Cambodia’s GDP is a respectable 7.2% annualized, down from its peak of 13.4% just before the financial crisis of 2007–08. Now the climb is on again, but this time with a high watermark in the rearview mirror and an even brighter future lying ahead.
So why can’t the CSX pull itself together?
One obvious answer is corporate transparency. In order for a market to function properly (or at least appear to function properly), there needs to be some sort of transparency so speculators and shareholders can have a chance to try to filter out reality from the noise. Obviously, not all markets and exchanges are created equal, but at a very basic level participants have a chance for price discovery. If transparency is kept at a minimum, price discovery becomes impossible, and participants become scarce.
Transparency is a noticeably key ingredient, but if a country’s corporate and business culture has never successfully operated outside the private sector, and is under the impression that public disclosure might be detrimental, where’s the incentive to go public?
This transparency issue is much greater than, say, a private company opening its books. Imagine what you do and how you prepare when you’re trying to sell your home. How many potential buyers would you get if you took pictures and held open-house when your house was at peak messiness/disorder? This is not too dissimilar to what’s happening with companies there, and poor corporate governance is obviously to blame.
To be fair, transparency needs to be encouraged, not demanded. Encouragement needs to be incentivized. The government of Cambodia needs to create a positive environment for the market place to thrive, and the only way this can be accomplished is by stepping back, cutting taxes (or creating progressive ones0, and regulating less rather than more.
Additionally, foreign investment needs to be allowed to broaden and thrive. Great market places like the United States, the United Kingdom, Japan, and China did not become wildly successful by shunning foreigners and their investment capital… quite the opposite. The United States became a great market and economy because it embraced foreigners and their capital. Even after the American Revolutionary War, the United States relied heavily on the continuation of foreign investment even from its “enemy” Britain. The two nations might have been bitter enemies on the battlefield, but when the fighting stopped it was more like brothers-in-arms at the business table.

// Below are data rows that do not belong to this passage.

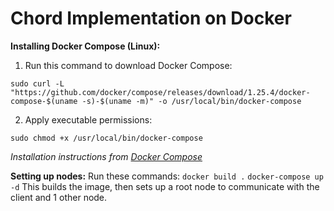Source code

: # Chord Implementation on Docker
**Installing Docker Compose (Linux):**
1. Run this command to download Docker Compose:
```
sudo curl -L "https://github.com/docker/compose/releases/download/1.25.4/docker-compose-$(uname -s)-$(uname -m)" -o /usr/local/bin/docker-compose
```
2. Apply executable permissions:
```
sudo chmod +x /usr/local/bin/docker-compose
```
*Installation instructions from [Docker Compose](https://docs.docker.com/compose/install/)*

**Setting up nodes:**
Run these commands:
```docker build .```
```docker-compose up -d```
This builds the image, then sets up a root node to communicate with the client and 1 other node.
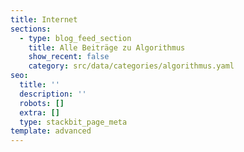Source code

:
 ```yaml
---
title: Internet
sections:
  - type: blog_feed_section
    title: Alle Beiträge zu Algorithmus
    show_recent: false
    category: src/data/categories/algorithmus.yaml
seo:
  title: ''
  description: ''
  robots: []
  extra: []
  type: stackbit_page_meta
template: advanced
---
```

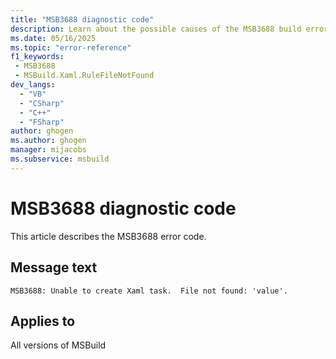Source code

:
 ```yaml
---
title: "MSB3688 diagnostic code"
description: Learn about the possible causes of the MSB3688 build error, and get troubleshooting tips.
ms.date: 05/16/2025
ms.topic: "error-reference"
f1_keywords:
 - MSB3688
 - MSBuild.Xaml.RuleFileNotFound
dev_langs:
  - "VB"
  - "CSharp"
  - "C++"
  - "FSharp"
author: ghogen
ms.author: ghogen
manager: mijacobs
ms.subservice: msbuild
---
```


# MSB3688 diagnostic code

<!-- :::ErrorDefinitionDescription::: -->
<!-- :::editable-content name="introDescription"::: -->
This article describes the MSB3688 error code.
<!-- :::editable-content-end::: -->

## Message text

<!-- :::editable-content name="messageText"::: -->
`MSB3688: Unable to create Xaml task.  File not found: 'value'.`
<!-- :::editable-content-end::: -->
<!-- MSB3688: Unable to create Xaml task.  File not found: {0}. -->

<!-- :::editable-content name="postOutputDescription"::: -->
<!--
{StrBegin="MSB3688: "}
-->
<!-- :::editable-content-end::: -->
<!-- :::ErrorDefinitionDescription-end::: -->

## Applies to

All versions of MSBuild
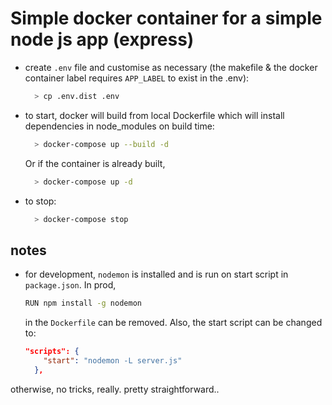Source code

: # Simple docker container for a simple node js app (express)
- create `.env` file and customise as necessary (the makefile & the docker container label requires `APP_LABEL` to exist in the .env):
    ```bash
      > cp .env.dist .env
    ```

- to start, docker will build from local Dockerfile which will install dependencies in node_modules on build time:
    ```bash
      > docker-compose up --build -d
    ```
    Or if the container is already built, 
    ```bash
      > docker-compose up -d
    ```
- to stop:
    ```bash
      > docker-compose stop
    ```

## notes
- for development, `nodemon` is installed and is run on start script in `package.json`. In prod, 
    ```bash
    RUN npm install -g nodemon
    ``` 
   in the `Dockerfile` can be removed. Also,  the start script can be changed to: 
   
    ```json 
    "scripts": {
        "start": "nodemon -L server.js"
      },
    ```
     
otherwise, no tricks, really. pretty straightforward..
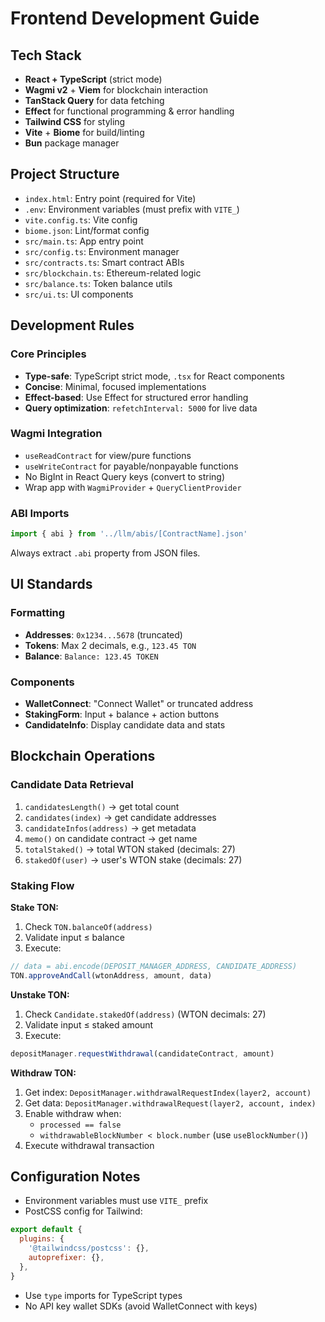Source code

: # Frontend Development Guide

## Tech Stack
- **React + TypeScript** (strict mode)
- **Wagmi v2** + **Viem** for blockchain interaction
- **TanStack Query** for data fetching
- **Effect** for functional programming & error handling
- **Tailwind CSS** for styling
- **Vite** + **Biome** for build/linting
- **Bun** package manager

## Project Structure

- `index.html`: Entry point (required for Vite)
- `.env`: Environment variables (must prefix with `VITE_`)
- `vite.config.ts`: Vite config
- `biome.json`: Lint/format config
- `src/main.ts`: App entry point
- `src/config.ts`: Environment manager
- `src/contracts.ts`: Smart contract ABIs
- `src/blockchain.ts`: Ethereum-related logic
- `src/balance.ts`: Token balance utils
- `src/ui.ts`: UI components

## Development Rules

### Core Principles
- **Type-safe**: TypeScript strict mode, `.tsx` for React components
- **Concise**: Minimal, focused implementations
- **Effect-based**: Use Effect for structured error handling
- **Query optimization**: `refetchInterval: 5000` for live data

### Wagmi Integration
- `useReadContract` for view/pure functions
- `useWriteContract` for payable/nonpayable functions
- No BigInt in React Query keys (convert to string)
- Wrap app with `WagmiProvider` + `QueryClientProvider`

### ABI Imports
```ts
import { abi } from '../llm/abis/[ContractName].json'
```
Always extract `.abi` property from JSON files.

## UI Standards

### Formatting
- **Addresses**: `0x1234...5678` (truncated)
- **Tokens**: Max 2 decimals, e.g., `123.45 TON`
- **Balance**: `Balance: 123.45 TOKEN`

### Components
- **WalletConnect**: "Connect Wallet" or truncated address
- **StakingForm**: Input + balance + action buttons
- **CandidateInfo**: Display candidate data and stats

## Blockchain Operations

### Candidate Data Retrieval
1. `candidatesLength()` → get total count
2. `candidates(index)` → get candidate addresses
3. `candidateInfos(address)` → get metadata
4. `memo()` on candidate contract → get name
5. `totalStaked()` → total WTON staked (decimals: 27)
6. `stakedOf(user)` → user's WTON stake (decimals: 27)

### Staking Flow
**Stake TON:**
1. Check `TON.balanceOf(address)`
2. Validate input ≤ balance
3. Execute:
```ts
// data = abi.encode(DEPOSIT_MANAGER_ADDRESS, CANDIDATE_ADDRESS)
TON.approveAndCall(wtonAddress, amount, data)
```

**Unstake TON:**
1. Check `Candidate.stakedOf(address)` (WTON decimals: 27)
2. Validate input ≤ staked amount
3. Execute:
```ts
depositManager.requestWithdrawal(candidateContract, amount)
```

**Withdraw TON:**
1. Get index: `DepositManager.withdrawalRequestIndex(layer2, account)`
2. Get data: `DepositManager.withdrawalRequest(layer2, account, index)`
3. Enable withdraw when:
   - `processed == false`
   - `withdrawableBlockNumber < block.number` (use `useBlockNumber()`)
4. Execute withdrawal transaction

## Configuration Notes
- Environment variables must use `VITE_` prefix
- PostCSS config for Tailwind:
```js
export default {
  plugins: {
    '@tailwindcss/postcss': {},
    autoprefixer: {},
  },
}
```
- Use `type` imports for TypeScript types
- No API key wallet SDKs (avoid WalletConnect with keys)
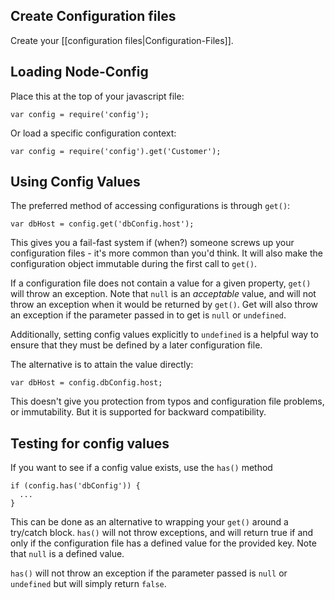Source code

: ## Create Configuration files

Create your [[configuration files|Configuration-Files]].

## Loading Node-Config

Place this at the top of your javascript file:
```
var config = require('config');
```

Or load a specific configuration context:
```
var config = require('config').get('Customer');
```

## Using Config Values

The preferred method of accessing configurations is through ```get()```:
```
var dbHost = config.get('dbConfig.host');
```
This gives you a fail-fast system if (when?) someone screws up your configuration files - it's more common than you'd think. It will also make the configuration object immutable during the first call to `get()`.

If a configuration file does not contain a value for a given property, ```get()``` will throw an exception. Note that ```null``` is an _acceptable_ value, and will not throw an exception when it would be returned by ```get()```. Get will also throw an exception if the parameter passed in to get is ```null``` or ```undefined```.

Additionally, setting config values explicitly to ```undefined``` is a helpful way to ensure that they must be defined by a later configuration file.

The alternative is to attain the value directly:
```
var dbHost = config.dbConfig.host;
```
This doesn't give you protection from typos and configuration file problems, or immutability. But it is supported for backward compatibility.

## Testing for config values

If you want to see if a config value exists, use the ```has()``` method
```
if (config.has('dbConfig')) {
  ...
}
```
This can be done as an alternative to wrapping your ```get()``` around a try/catch block. ```has()``` will not throw exceptions, and will return true if and only if the configuration file has a defined value for the provided key. Note that ```null``` is a defined value.

```has()``` will not throw an exception if the parameter passed is ```null``` or ```undefined``` but will simply return ```false```.


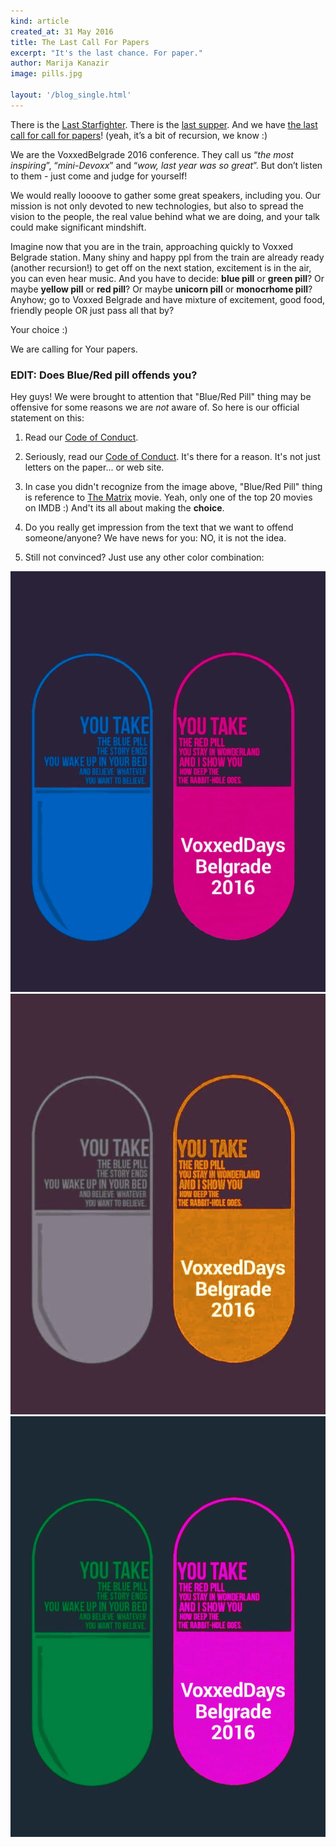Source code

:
 ```yaml
---
kind: article
created_at: 31 May 2016
title: The Last Call For Papers
excerpt: "It's the last chance. For paper."
author: Marija Kanazir
image: pills.jpg

layout: '/blog_single.html'
---
```


There is the [Last Starfighter](http://www.imdb.com/title/tt0087597/).
There is the [last supper](https://en.wikipedia.org/wiki/Last_Supper). And we have
[the last call for call for papers](http://bit.ly/vdb16-cfpcall)!
(yeah, it’s a bit of recursion, we know :)

We are the VoxxedBelgrade 2016 conference. They call us
“_the most inspiring_”, “_mini-Devoxx_” and “_wow, last year was so great_”.
But don’t listen to them - just come and judge for yourself!

We would really loooove to gather some great speakers, including you.
Our mission is not only devoted to new technologies, but also to spread
the vision to the people, the real value behind what we are doing, and
your talk could make significant mindshift.

Imagine now that you are in the train, approaching quickly to
Voxxed Belgrade station. Many shiny and happy ppl from the train are already
ready (another recursion!) to get off on the next station, excitement is in
the air, you can even hear music. And you have to decide: **blue pill** or **green pill**?
Or maybe **yellow pill** or **red pill**? Or maybe **unicorn pill** or **monocrhome pill**?
Anyhow; go to Voxxed Belgrade and have mixture of excitement, good food, friendly people OR just pass all that by?

Your choice :)

We are calling for Your papers.


### EDIT: Does Blue/Red pill offends you?

Hey guys! We were brought to attention that "Blue/Red Pill" thing may be offensive
for some reasons we are _not_ aware of. So here is our official statement on this:

1. Read our [Code of Conduct](https://belgrade.voxxeddays.com/code-of-conduct/).

2. Seriously, read our [Code of Conduct](https://belgrade.voxxeddays.com/code-of-conduct/).
   It's there for a reason. It's not just letters on the paper... or web site.

3. In case you didn't recognize from the image above, "Blue/Red Pill" thing is
   reference to [The Matrix](http://www.imdb.com/title/tt0133093/) movie.
   Yeah, only one of the top 20 movies on IMDB :) And't its all about
   making the **choice**.

4. Do you really get impression from the text that we want to offend someone/anyone?
   We have news for you: NO, it is not the idea.

5. Still not convinced? Just use any other color combination:

![](pills2.jpg)
![](pills3.jpg)
![](pills4.jpg)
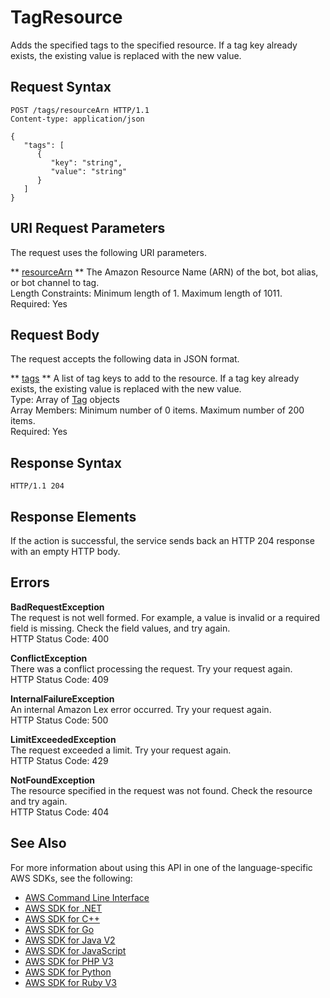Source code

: # TagResource<a name="API_TagResource"></a>

Adds the specified tags to the specified resource\. If a tag key already exists, the existing value is replaced with the new value\.

## Request Syntax<a name="API_TagResource_RequestSyntax"></a>

```
POST /tags/resourceArn HTTP/1.1
Content-type: application/json

{
   "tags": [ 
      { 
         "key": "string",
         "value": "string"
      }
   ]
}
```

## URI Request Parameters<a name="API_TagResource_RequestParameters"></a>

The request uses the following URI parameters\.

 ** [resourceArn](#API_TagResource_RequestSyntax) **   <a name="lex-TagResource-request-resourceArn"></a>
The Amazon Resource Name \(ARN\) of the bot, bot alias, or bot channel to tag\.  
Length Constraints: Minimum length of 1\. Maximum length of 1011\.  
Required: Yes

## Request Body<a name="API_TagResource_RequestBody"></a>

The request accepts the following data in JSON format\.

 ** [tags](#API_TagResource_RequestSyntax) **   <a name="lex-TagResource-request-tags"></a>
A list of tag keys to add to the resource\. If a tag key already exists, the existing value is replaced with the new value\.  
Type: Array of [Tag](API_Tag.md) objects  
Array Members: Minimum number of 0 items\. Maximum number of 200 items\.  
Required: Yes

## Response Syntax<a name="API_TagResource_ResponseSyntax"></a>

```
HTTP/1.1 204
```

## Response Elements<a name="API_TagResource_ResponseElements"></a>

If the action is successful, the service sends back an HTTP 204 response with an empty HTTP body\.

## Errors<a name="API_TagResource_Errors"></a>

 **BadRequestException**   
The request is not well formed\. For example, a value is invalid or a required field is missing\. Check the field values, and try again\.  
HTTP Status Code: 400

 **ConflictException**   
 There was a conflict processing the request\. Try your request again\.   
HTTP Status Code: 409

 **InternalFailureException**   
An internal Amazon Lex error occurred\. Try your request again\.  
HTTP Status Code: 500

 **LimitExceededException**   
The request exceeded a limit\. Try your request again\.  
HTTP Status Code: 429

 **NotFoundException**   
The resource specified in the request was not found\. Check the resource and try again\.  
HTTP Status Code: 404

## See Also<a name="API_TagResource_SeeAlso"></a>

For more information about using this API in one of the language\-specific AWS SDKs, see the following:
+  [AWS Command Line Interface](https://docs.aws.amazon.com/goto/aws-cli/lex-models-2017-04-19/TagResource) 
+  [AWS SDK for \.NET](https://docs.aws.amazon.com/goto/DotNetSDKV3/lex-models-2017-04-19/TagResource) 
+  [AWS SDK for C\+\+](https://docs.aws.amazon.com/goto/SdkForCpp/lex-models-2017-04-19/TagResource) 
+  [AWS SDK for Go](https://docs.aws.amazon.com/goto/SdkForGoV1/lex-models-2017-04-19/TagResource) 
+  [AWS SDK for Java V2](https://docs.aws.amazon.com/goto/SdkForJavaV2/lex-models-2017-04-19/TagResource) 
+  [AWS SDK for JavaScript](https://docs.aws.amazon.com/goto/AWSJavaScriptSDK/lex-models-2017-04-19/TagResource) 
+  [AWS SDK for PHP V3](https://docs.aws.amazon.com/goto/SdkForPHPV3/lex-models-2017-04-19/TagResource) 
+  [AWS SDK for Python](https://docs.aws.amazon.com/goto/boto3/lex-models-2017-04-19/TagResource) 
+  [AWS SDK for Ruby V3](https://docs.aws.amazon.com/goto/SdkForRubyV3/lex-models-2017-04-19/TagResource)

Setting up a stock exchange is complex and difficult, sure… but it is not impossible. Especially if you have experienced partners. This leads one to question, where is KRX’s leadership in all of this? Three years with only two listed companies is not something to be proud of… even war-ravaged Iraq boasts more than this.
There’s no time like the present for the Cambodian government and CSX to pay serious attention to these issues. The Association of Southeast Asian Nations (ASEAN) is scheduled to organize a unified market at the end of 2015, and it’s abundantly clear that it’s time to turn this ship’s sails with the wind and take advantage of all the potential downstream.
The pressure is on, and not just for Cambodia either. Laos’ Lao Securities Exchange (LSX) is under similar duress to get their act together. Coincidentally, Myanmar is aiming for frontier market status, too, and has tapped the Tokyo Stock Exchange (TSE) for guidance. It will be interesting to see how the Japanese fare compared to the Koreans. Something tells me that a rivalry in Southeast Asia is brewing… and it has more to do with Eastern Asia than anywhere else.